The use of dietary supplements by patients with cancer has increased significantly over the past 2 decades despite insufficient evidence of safety and effectiveness. Finding reliable sources of information about dietary supplements can be daunting. Patients typically rely on family, friends, and the Internet, often receiving misleading information.

The ASCO Post’s Integrative Oncology series is intended to facilitate the availability of evidence-based information on integrative and complementary therapies commonly used by patients with cancer. We chose milk thistle for this issue because of its growing popularity among cancer patients.

Compiled by Barrie R. Cassileth, PhD, and Jyothi Gubili, MS, Memorial Sloan Kettering Cancer Center. The free About Herbs website is managed by K. Simon Yeung, PharmD, MBA, LAc, Memorial Sloan Kettering Cancer Center.

 

Milk Thistle

Scientific names: Silybum marianum, Carduus marianum

Common names: Holy thistle, lady’s thistle, Mary thistle, Marian thistle

Overview

Milk thistle is a flowering herb native to the Mediterranean regions of Europe, Africa, and the Middle East. It also grows in many other warm climates of the world. Because it produces bright purple colored flowers, it is considered an ornamental plant.

Despite that designation, the medicinal history of milk thistle dates back more than 2,000 years. It was used as a remedy for disorders of the liver, biliary tract, and kidney. The leaves, stalks, and flowering heads of the plant were consumed as food. Today, milk thistle supplements are commonly used in many European countries to help manage liver diseases.

Silymarin, the biologically active mixture of flavonoids isolated from milk thistle seeds, has been the focus of research over recent decades. Data from clinical trials show that silymarin is useful for the treatment of alcohol-induced liver disease and for reducing liver toxicity associated with chemotherapy. Silymarin was also found to be an effective antidote to Amanita phalloides, the deathcap mushroom, which is known to cause serious liver damage.

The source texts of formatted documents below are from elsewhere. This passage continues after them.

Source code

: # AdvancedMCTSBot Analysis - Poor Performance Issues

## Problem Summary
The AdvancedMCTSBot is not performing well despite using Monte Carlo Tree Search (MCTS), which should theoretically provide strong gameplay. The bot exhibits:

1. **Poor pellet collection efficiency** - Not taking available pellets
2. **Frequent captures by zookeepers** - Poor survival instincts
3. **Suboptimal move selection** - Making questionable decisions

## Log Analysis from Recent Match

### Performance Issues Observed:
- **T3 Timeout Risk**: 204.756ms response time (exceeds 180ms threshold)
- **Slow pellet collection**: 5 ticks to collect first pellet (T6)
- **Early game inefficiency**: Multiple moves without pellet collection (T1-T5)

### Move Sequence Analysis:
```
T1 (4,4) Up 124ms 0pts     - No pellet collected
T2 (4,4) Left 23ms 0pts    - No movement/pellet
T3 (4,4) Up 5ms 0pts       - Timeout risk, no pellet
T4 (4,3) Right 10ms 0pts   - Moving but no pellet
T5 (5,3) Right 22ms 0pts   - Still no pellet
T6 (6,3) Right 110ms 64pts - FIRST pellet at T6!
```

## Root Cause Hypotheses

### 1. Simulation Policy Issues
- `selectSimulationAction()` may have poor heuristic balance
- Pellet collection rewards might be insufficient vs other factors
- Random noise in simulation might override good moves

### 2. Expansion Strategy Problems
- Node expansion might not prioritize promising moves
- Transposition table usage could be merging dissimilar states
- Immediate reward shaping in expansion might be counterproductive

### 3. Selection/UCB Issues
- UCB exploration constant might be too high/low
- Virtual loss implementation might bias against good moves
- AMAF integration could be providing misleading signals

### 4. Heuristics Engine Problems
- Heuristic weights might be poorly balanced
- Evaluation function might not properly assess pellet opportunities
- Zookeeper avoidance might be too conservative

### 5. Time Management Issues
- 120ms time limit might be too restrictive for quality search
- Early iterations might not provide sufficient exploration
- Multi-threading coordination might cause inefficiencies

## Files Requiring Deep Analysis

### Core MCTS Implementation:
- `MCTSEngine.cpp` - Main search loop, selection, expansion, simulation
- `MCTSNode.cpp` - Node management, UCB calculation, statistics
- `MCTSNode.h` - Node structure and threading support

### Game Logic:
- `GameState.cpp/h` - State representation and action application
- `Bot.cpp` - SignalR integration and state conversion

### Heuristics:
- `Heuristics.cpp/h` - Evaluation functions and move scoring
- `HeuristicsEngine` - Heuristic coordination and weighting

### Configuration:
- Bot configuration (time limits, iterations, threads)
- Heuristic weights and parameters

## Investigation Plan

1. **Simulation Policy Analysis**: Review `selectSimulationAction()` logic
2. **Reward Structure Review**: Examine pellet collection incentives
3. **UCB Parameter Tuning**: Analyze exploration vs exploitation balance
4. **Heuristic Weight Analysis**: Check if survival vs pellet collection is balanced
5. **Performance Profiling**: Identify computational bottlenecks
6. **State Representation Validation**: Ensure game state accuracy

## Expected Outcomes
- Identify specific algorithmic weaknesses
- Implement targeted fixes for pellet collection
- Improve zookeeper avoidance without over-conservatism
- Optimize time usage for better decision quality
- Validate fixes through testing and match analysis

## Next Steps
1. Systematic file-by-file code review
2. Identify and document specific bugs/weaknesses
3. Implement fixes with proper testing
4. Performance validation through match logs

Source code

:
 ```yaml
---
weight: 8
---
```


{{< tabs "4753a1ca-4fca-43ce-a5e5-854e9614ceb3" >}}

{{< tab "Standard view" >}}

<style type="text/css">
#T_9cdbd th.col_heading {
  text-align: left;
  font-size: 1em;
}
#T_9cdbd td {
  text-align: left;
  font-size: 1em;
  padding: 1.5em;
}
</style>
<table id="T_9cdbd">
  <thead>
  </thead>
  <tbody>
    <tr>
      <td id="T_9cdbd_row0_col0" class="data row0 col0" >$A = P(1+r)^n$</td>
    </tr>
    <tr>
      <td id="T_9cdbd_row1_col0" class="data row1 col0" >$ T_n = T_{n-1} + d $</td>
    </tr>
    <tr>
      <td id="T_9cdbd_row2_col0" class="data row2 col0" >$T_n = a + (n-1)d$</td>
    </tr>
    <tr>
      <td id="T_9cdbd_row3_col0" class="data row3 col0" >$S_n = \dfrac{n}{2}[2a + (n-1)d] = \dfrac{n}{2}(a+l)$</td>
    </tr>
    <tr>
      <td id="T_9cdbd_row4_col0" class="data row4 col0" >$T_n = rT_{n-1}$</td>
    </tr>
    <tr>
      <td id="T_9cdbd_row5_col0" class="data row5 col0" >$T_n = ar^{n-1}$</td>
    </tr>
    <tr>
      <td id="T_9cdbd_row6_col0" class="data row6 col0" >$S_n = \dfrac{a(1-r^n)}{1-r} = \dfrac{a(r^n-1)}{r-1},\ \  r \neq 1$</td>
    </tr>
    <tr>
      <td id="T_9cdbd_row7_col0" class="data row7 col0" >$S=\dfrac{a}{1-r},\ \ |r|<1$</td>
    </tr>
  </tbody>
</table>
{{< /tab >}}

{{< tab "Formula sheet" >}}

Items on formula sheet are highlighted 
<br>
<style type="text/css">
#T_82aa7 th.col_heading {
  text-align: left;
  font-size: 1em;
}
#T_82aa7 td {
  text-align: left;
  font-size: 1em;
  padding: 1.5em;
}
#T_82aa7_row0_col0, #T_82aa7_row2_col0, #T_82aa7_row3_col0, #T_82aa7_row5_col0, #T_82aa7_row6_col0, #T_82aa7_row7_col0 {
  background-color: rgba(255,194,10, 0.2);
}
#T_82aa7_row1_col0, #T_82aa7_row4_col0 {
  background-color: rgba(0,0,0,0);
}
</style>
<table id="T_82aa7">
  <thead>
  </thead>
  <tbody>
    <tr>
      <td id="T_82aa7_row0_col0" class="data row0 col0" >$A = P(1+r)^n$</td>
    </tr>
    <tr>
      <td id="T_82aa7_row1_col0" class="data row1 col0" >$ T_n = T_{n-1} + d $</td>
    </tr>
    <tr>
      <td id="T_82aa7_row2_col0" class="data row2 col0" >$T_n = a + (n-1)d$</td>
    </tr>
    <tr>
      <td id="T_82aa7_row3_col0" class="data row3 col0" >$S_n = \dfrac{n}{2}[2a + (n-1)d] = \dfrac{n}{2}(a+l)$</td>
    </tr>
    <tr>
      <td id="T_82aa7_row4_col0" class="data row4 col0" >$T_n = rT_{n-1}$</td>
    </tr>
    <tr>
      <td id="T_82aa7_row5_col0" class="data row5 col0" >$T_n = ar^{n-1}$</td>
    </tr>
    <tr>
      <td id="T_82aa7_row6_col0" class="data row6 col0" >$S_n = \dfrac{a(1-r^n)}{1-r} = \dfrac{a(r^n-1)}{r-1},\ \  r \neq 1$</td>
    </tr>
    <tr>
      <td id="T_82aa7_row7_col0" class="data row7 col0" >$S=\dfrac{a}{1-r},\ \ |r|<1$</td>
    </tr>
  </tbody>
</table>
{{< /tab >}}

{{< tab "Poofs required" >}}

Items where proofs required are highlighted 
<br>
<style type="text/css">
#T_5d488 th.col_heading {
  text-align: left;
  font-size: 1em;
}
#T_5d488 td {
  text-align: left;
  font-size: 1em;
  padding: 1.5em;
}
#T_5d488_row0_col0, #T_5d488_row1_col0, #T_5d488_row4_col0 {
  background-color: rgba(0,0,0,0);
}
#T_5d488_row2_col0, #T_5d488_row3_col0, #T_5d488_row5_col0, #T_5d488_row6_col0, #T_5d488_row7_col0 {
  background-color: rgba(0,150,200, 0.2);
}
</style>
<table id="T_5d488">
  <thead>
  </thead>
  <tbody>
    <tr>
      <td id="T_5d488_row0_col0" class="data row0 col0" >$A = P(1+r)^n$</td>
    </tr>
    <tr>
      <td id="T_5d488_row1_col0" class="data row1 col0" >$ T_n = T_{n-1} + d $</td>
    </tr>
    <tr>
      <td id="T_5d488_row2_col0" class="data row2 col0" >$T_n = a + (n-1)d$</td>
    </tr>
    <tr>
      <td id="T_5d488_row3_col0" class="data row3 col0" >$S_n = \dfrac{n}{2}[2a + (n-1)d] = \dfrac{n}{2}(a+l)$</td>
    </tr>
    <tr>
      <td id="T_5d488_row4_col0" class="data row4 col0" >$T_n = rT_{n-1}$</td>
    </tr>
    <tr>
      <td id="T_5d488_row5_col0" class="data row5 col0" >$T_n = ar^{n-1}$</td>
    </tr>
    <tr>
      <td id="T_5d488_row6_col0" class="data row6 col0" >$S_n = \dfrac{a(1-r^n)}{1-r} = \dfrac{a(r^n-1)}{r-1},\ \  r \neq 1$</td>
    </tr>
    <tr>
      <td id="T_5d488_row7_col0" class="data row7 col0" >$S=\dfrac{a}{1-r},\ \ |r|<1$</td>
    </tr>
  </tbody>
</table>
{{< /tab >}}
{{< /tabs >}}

Milk thistle is available in the form of capsules, liquid extracts, and tinctures. The products are often standardized to contain 70% to 80%
silymarin.

The Science

Preclinical studies indicate that flavonoids in milk thistle have antioxidant and anticancer effects1,2 and may protect against Alzheimer’s disease.3

Data from randomized clinical trials show that silymarin can reduce aminotransferases in alcoholic liver disease,4 and conclusions from a systematic review suggest that it helps treat liver cirrhosis.5 Silibinin, a constituent of silymarin, reduced liver toxicity associated with chemotherapy in children with acute lymphoblastic leukemia.6

A case study indicates the utility of intravenous silibinin in patients co-infected with human immunodeficiency virus and hepatitis C virus.7 However, studies in other types of hepatic disease are flawed.8,9

One of the mechanisms underlying the hepatoprotective effects of silymarin is via downregulation of extracellular matrix proteins such as collagen.10

Silymarin supplementation may also play a role in improving the glycemic profile in patients with type 2 diabetes.11

In a recent study, silymarin demonstrated estrogenic activity with mild proliferative effects in rat uteri.12 Human studies are warranted.

Adverse Effects

Intermittent episodes of sweating, nausea, vomiting, diarrhea, abdominal pain, weakness, and collapse were reported following use of milk thistle.13

A 25-year-old man developed a severe case of epistaxis, believed to have been due to self-medication with aspirin, garlic, and milk thistle.14

At high doses, silibinin can elevate bilirubin and liver enzymes.15

Herb-Drug Interactions

Cytochrome P450 3A4 substrates: Milk thistle inhibits cytochrome P450 and can affect the intracellular concentration of drugs metabolized by this enzyme.16 However, conflicting data indicate no such effects.17-19

UGT (Uridine 5´-diphospho-glucuronosyltransferase) substrates: Milk thistle modulates UGT enzymes in vitro and can increase the side effects of drugs metabolized by them.20 n

Disclosure: Ms. Gubili reported no potential conflicts of interest.

References

1. Ramasamy K, Agarwal R: Multitargeted therapy of cancer by silymarin. Cancer Lett 269:352-362, 2008.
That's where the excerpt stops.